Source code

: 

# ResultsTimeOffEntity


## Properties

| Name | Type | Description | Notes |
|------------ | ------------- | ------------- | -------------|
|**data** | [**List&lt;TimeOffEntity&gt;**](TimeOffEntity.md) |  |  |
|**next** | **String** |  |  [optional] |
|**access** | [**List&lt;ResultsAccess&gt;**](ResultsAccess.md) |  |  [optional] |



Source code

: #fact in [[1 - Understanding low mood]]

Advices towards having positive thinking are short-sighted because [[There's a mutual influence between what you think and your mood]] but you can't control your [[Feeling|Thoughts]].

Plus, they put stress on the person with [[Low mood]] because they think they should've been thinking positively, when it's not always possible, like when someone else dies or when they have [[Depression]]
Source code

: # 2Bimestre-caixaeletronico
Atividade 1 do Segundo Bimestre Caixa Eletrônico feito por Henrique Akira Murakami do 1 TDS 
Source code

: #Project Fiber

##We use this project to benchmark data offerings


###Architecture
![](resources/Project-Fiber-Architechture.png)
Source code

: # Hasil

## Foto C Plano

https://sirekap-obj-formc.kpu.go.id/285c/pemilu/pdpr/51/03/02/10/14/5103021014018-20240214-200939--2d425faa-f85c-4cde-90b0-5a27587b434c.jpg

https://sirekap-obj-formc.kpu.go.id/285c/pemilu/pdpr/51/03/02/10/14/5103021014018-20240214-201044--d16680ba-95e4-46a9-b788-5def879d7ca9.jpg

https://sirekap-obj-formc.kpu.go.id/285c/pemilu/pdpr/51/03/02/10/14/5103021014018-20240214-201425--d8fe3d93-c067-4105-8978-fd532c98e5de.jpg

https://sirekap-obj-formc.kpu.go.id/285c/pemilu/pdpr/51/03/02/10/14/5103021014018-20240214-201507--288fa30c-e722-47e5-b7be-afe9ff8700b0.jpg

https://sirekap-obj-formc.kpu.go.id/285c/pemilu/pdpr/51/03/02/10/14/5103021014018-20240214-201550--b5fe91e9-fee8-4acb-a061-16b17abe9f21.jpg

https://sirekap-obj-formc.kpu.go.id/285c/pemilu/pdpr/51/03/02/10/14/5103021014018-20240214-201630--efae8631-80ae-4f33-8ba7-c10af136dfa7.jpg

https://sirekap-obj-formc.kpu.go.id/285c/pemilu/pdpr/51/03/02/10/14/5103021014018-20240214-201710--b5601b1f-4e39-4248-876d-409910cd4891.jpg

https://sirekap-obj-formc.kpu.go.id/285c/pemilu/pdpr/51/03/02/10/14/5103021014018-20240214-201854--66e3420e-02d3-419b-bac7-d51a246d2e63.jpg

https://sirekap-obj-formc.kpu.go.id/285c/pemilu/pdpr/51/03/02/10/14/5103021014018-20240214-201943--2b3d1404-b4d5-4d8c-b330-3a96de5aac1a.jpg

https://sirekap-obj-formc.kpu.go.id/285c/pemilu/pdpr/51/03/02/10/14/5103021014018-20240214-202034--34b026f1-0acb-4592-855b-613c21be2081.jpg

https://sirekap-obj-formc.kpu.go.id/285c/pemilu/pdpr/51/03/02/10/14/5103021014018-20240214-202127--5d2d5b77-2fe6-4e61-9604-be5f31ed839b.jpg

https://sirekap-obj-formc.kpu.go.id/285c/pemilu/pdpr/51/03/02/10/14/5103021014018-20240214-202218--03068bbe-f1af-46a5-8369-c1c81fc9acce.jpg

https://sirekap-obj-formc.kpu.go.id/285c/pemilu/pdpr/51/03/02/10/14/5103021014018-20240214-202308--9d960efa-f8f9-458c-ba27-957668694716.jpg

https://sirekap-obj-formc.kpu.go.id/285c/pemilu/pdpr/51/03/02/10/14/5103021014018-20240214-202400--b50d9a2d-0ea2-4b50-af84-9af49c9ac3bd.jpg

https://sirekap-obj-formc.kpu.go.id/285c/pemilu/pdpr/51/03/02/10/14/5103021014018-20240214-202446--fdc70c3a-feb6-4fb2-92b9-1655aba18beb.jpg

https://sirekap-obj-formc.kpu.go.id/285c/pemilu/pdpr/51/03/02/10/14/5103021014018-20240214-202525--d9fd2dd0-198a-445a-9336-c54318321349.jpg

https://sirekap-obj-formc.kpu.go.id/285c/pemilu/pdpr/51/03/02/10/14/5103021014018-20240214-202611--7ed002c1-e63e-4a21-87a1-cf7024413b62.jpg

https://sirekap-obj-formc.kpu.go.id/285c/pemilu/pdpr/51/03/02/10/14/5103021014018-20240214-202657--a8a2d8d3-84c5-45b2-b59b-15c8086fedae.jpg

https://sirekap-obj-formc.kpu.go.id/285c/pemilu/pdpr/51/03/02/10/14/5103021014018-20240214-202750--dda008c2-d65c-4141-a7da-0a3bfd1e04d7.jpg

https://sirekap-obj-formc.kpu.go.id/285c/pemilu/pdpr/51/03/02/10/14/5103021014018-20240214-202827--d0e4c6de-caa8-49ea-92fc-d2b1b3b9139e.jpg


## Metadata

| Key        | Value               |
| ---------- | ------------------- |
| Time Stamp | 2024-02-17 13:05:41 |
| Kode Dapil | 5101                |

_ _ _ _

▸ THE TASK: Give back the whole of the data above, exactly as written.

▸ RESULT:
Source code

: 

# ResultsTimeOffEntity


## Properties

| Name | Type | Description | Notes |
|------------ | ------------- | ------------- | -------------|
|**data** | [**List&lt;TimeOffEntity&gt;**](TimeOffEntity.md) |  |  |
|**next** | **String** |  |  [optional] |
|**access** | [**List&lt;ResultsAccess&gt;**](ResultsAccess.md) |  |  [optional] |



Source code

: #fact in [[1 - Understanding low mood]]

Advices towards having positive thinking are short-sighted because [[There's a mutual influence between what you think and your mood]] but you can't control your [[Feeling|Thoughts]].

Plus, they put stress on the person with [[Low mood]] because they think they should've been thinking positively, when it's not always possible, like when someone else dies or when they have [[Depression]]
Source code

: # 2Bimestre-caixaeletronico
Atividade 1 do Segundo Bimestre Caixa Eletrônico feito por Henrique Akira Murakami do 1 TDS 
Source code

: #Project Fiber

##We use this project to benchmark data offerings


###Architecture
![](resources/Project-Fiber-Architechture.png)
Source code

: # Hasil

## Foto C Plano

https://sirekap-obj-formc.kpu.go.id/285c/pemilu/pdpr/51/03/02/10/14/5103021014018-20240214-200939--2d425faa-f85c-4cde-90b0-5a27587b434c.jpg

https://sirekap-obj-formc.kpu.go.id/285c/pemilu/pdpr/51/03/02/10/14/5103021014018-20240214-201044--d16680ba-95e4-46a9-b788-5def879d7ca9.jpg

https://sirekap-obj-formc.kpu.go.id/285c/pemilu/pdpr/51/03/02/10/14/5103021014018-20240214-201425--d8fe3d93-c067-4105-8978-fd532c98e5de.jpg

https://sirekap-obj-formc.kpu.go.id/285c/pemilu/pdpr/51/03/02/10/14/5103021014018-20240214-201507--288fa30c-e722-47e5-b7be-afe9ff8700b0.jpg

https://sirekap-obj-formc.kpu.go.id/285c/pemilu/pdpr/51/03/02/10/14/5103021014018-20240214-201550--b5fe91e9-fee8-4acb-a061-16b17abe9f21.jpg

https://sirekap-obj-formc.kpu.go.id/285c/pemilu/pdpr/51/03/02/10/14/5103021014018-20240214-201630--efae8631-80ae-4f33-8ba7-c10af136dfa7.jpg

https://sirekap-obj-formc.kpu.go.id/285c/pemilu/pdpr/51/03/02/10/14/5103021014018-20240214-201710--b5601b1f-4e39-4248-876d-409910cd4891.jpg

https://sirekap-obj-formc.kpu.go.id/285c/pemilu/pdpr/51/03/02/10/14/5103021014018-20240214-201854--66e3420e-02d3-419b-bac7-d51a246d2e63.jpg

https://sirekap-obj-formc.kpu.go.id/285c/pemilu/pdpr/51/03/02/10/14/5103021014018-20240214-201943--2b3d1404-b4d5-4d8c-b330-3a96de5aac1a.jpg

https://sirekap-obj-formc.kpu.go.id/285c/pemilu/pdpr/51/03/02/10/14/5103021014018-20240214-202034--34b026f1-0acb-4592-855b-613c21be2081.jpg

https://sirekap-obj-formc.kpu.go.id/285c/pemilu/pdpr/51/03/02/10/14/5103021014018-20240214-202127--5d2d5b77-2fe6-4e61-9604-be5f31ed839b.jpg

https://sirekap-obj-formc.kpu.go.id/285c/pemilu/pdpr/51/03/02/10/14/5103021014018-20240214-202218--03068bbe-f1af-46a5-8369-c1c81fc9acce.jpg

https://sirekap-obj-formc.kpu.go.id/285c/pemilu/pdpr/51/03/02/10/14/5103021014018-20240214-202308--9d960efa-f8f9-458c-ba27-957668694716.jpg

https://sirekap-obj-formc.kpu.go.id/285c/pemilu/pdpr/51/03/02/10/14/5103021014018-20240214-202400--b50d9a2d-0ea2-4b50-af84-9af49c9ac3bd.jpg

https://sirekap-obj-formc.kpu.go.id/285c/pemilu/pdpr/51/03/02/10/14/5103021014018-20240214-202446--fdc70c3a-feb6-4fb2-92b9-1655aba18beb.jpg

https://sirekap-obj-formc.kpu.go.id/285c/pemilu/pdpr/51/03/02/10/14/5103021014018-20240214-202525--d9fd2dd0-198a-445a-9336-c54318321349.jpg

https://sirekap-obj-formc.kpu.go.id/285c/pemilu/pdpr/51/03/02/10/14/5103021014018-20240214-202611--7ed002c1-e63e-4a21-87a1-cf7024413b62.jpg

https://sirekap-obj-formc.kpu.go.id/285c/pemilu/pdpr/51/03/02/10/14/5103021014018-20240214-202657--a8a2d8d3-84c5-45b2-b59b-15c8086fedae.jpg

https://sirekap-obj-formc.kpu.go.id/285c/pemilu/pdpr/51/03/02/10/14/5103021014018-20240214-202750--dda008c2-d65c-4141-a7da-0a3bfd1e04d7.jpg

https://sirekap-obj-formc.kpu.go.id/285c/pemilu/pdpr/51/03/02/10/14/5103021014018-20240214-202827--d0e4c6de-caa8-49ea-92fc-d2b1b3b9139e.jpg


## Metadata

| Key        | Value               |
| ---------- | ------------------- |
| Time Stamp | 2024-02-17 13:05:41 |
| Kode Dapil | 5101                |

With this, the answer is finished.